▸ **RECORDS SHOWN**:
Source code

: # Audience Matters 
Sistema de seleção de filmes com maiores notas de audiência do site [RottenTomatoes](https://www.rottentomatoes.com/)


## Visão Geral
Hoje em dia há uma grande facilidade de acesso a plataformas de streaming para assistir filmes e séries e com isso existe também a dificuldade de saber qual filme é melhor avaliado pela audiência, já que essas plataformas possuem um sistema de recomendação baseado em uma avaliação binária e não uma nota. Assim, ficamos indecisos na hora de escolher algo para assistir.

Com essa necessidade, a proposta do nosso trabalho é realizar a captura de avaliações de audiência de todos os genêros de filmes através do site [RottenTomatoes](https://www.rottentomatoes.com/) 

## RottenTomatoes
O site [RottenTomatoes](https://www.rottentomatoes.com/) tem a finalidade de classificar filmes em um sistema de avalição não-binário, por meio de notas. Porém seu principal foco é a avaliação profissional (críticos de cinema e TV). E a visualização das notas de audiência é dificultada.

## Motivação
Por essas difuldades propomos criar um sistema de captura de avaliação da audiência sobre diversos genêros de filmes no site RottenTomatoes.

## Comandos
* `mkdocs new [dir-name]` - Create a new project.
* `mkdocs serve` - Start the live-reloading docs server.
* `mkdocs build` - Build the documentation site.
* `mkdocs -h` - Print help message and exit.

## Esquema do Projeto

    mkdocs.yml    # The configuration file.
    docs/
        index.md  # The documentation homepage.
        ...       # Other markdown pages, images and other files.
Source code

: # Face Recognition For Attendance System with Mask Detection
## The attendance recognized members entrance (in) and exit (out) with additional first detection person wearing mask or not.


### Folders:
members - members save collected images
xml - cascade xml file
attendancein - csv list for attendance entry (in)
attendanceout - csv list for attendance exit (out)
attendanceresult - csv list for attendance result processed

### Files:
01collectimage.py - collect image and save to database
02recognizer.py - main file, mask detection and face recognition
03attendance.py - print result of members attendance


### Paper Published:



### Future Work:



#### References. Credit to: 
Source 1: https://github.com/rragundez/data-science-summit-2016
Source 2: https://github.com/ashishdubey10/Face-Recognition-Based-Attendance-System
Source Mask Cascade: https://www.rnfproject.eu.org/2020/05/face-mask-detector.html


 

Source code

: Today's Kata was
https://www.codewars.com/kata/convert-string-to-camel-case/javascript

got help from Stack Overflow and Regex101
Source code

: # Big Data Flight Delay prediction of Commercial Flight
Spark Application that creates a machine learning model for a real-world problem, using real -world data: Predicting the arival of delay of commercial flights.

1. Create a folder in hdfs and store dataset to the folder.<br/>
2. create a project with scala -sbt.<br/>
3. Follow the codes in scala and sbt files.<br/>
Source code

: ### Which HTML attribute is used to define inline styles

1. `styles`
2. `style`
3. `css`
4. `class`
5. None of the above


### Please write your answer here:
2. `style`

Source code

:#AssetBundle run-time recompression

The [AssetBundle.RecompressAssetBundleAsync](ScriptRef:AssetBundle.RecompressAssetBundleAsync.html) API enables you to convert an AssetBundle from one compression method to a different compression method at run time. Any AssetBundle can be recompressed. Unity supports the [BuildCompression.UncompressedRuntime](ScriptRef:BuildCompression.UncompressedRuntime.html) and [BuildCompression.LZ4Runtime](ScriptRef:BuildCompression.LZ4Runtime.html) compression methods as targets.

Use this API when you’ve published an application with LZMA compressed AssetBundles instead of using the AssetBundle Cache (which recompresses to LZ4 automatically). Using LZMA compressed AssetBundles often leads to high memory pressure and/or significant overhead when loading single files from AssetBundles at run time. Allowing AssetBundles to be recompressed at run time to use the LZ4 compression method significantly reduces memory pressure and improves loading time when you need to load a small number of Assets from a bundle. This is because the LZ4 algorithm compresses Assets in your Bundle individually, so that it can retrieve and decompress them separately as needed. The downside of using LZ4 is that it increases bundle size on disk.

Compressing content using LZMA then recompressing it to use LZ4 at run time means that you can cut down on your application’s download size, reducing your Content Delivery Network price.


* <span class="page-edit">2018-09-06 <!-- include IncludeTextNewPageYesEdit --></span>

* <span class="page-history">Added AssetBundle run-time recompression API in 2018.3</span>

▸ **YOUR ASSIGNMENT**:
The whole of the data above must be given again, unaltered and complete.

▸ **RESPONSE AREA**:
Source code

: # Audience Matters 
Sistema de seleção de filmes com maiores notas de audiência do site [RottenTomatoes](https://www.rottentomatoes.com/)


## Visão Geral
Hoje em dia há uma grande facilidade de acesso a plataformas de streaming para assistir filmes e séries e com isso existe também a dificuldade de saber qual filme é melhor avaliado pela audiência, já que essas plataformas possuem um sistema de recomendação baseado em uma avaliação binária e não uma nota. Assim, ficamos indecisos na hora de escolher algo para assistir.

Com essa necessidade, a proposta do nosso trabalho é realizar a captura de avaliações de audiência de todos os genêros de filmes através do site [RottenTomatoes](https://www.rottentomatoes.com/) 

## RottenTomatoes
O site [RottenTomatoes](https://www.rottentomatoes.com/) tem a finalidade de classificar filmes em um sistema de avalição não-binário, por meio de notas. Porém seu principal foco é a avaliação profissional (críticos de cinema e TV). E a visualização das notas de audiência é dificultada.

## Motivação
Por essas difuldades propomos criar um sistema de captura de avaliação da audiência sobre diversos genêros de filmes no site RottenTomatoes.

## Comandos
* `mkdocs new [dir-name]` - Create a new project.
* `mkdocs serve` - Start the live-reloading docs server.
* `mkdocs build` - Build the documentation site.
* `mkdocs -h` - Print help message and exit.

## Esquema do Projeto

    mkdocs.yml    # The configuration file.
    docs/
        index.md  # The documentation homepage.
        ...       # Other markdown pages, images and other files.
Source code

: # Face Recognition For Attendance System with Mask Detection
## The attendance recognized members entrance (in) and exit (out) with additional first detection person wearing mask or not.


### Folders:
members - members save collected images
xml - cascade xml file
attendancein - csv list for attendance entry (in)
attendanceout - csv list for attendance exit (out)
attendanceresult - csv list for attendance result processed

### Files:
01collectimage.py - collect image and save to database
02recognizer.py - main file, mask detection and face recognition
03attendance.py - print result of members attendance


### Paper Published:



### Future Work:



#### References. Credit to: 
Source 1: https://github.com/rragundez/data-science-summit-2016
Source 2: https://github.com/ashishdubey10/Face-Recognition-Based-Attendance-System
Source Mask Cascade: https://www.rnfproject.eu.org/2020/05/face-mask-detector.html


 

Source code

: Today's Kata was
https://www.codewars.com/kata/convert-string-to-camel-case/javascript

got help from Stack Overflow and Regex101
Source code

: # Big Data Flight Delay prediction of Commercial Flight
Spark Application that creates a machine learning model for a real-world problem, using real -world data: Predicting the arival of delay of commercial flights.

1. Create a folder in hdfs and store dataset to the folder.<br/>
2. create a project with scala -sbt.<br/>
3. Follow the codes in scala and sbt files.<br/>
Source code

: ### Which HTML attribute is used to define inline styles

1. `styles`
2. `style`
3. `css`
4. `class`
5. None of the above


### Please write your answer here:
2. `style`

Source code

:#AssetBundle run-time recompression

The [AssetBundle.RecompressAssetBundleAsync](ScriptRef:AssetBundle.RecompressAssetBundleAsync.html) API enables you to convert an AssetBundle from one compression method to a different compression method at run time. Any AssetBundle can be recompressed. Unity supports the [BuildCompression.UncompressedRuntime](ScriptRef:BuildCompression.UncompressedRuntime.html) and [BuildCompression.LZ4Runtime](ScriptRef:BuildCompression.LZ4Runtime.html) compression methods as targets.

Use this API when you’ve published an application with LZMA compressed AssetBundles instead of using the AssetBundle Cache (which recompresses to LZ4 automatically). Using LZMA compressed AssetBundles often leads to high memory pressure and/or significant overhead when loading single files from AssetBundles at run time. Allowing AssetBundles to be recompressed at run time to use the LZ4 compression method significantly reduces memory pressure and improves loading time when you need to load a small number of Assets from a bundle. This is because the LZ4 algorithm compresses Assets in your Bundle individually, so that it can retrieve and decompress them separately as needed. The downside of using LZ4 is that it increases bundle size on disk.

Compressing content using LZMA then recompressing it to use LZ4 at run time means that you can cut down on your application’s download size, reducing your Content Delivery Network price.


* <span class="page-edit">2018-09-06 <!-- include IncludeTextNewPageYesEdit --></span>

* <span class="page-history">Added AssetBundle run-time recompression API in 2018.3</span>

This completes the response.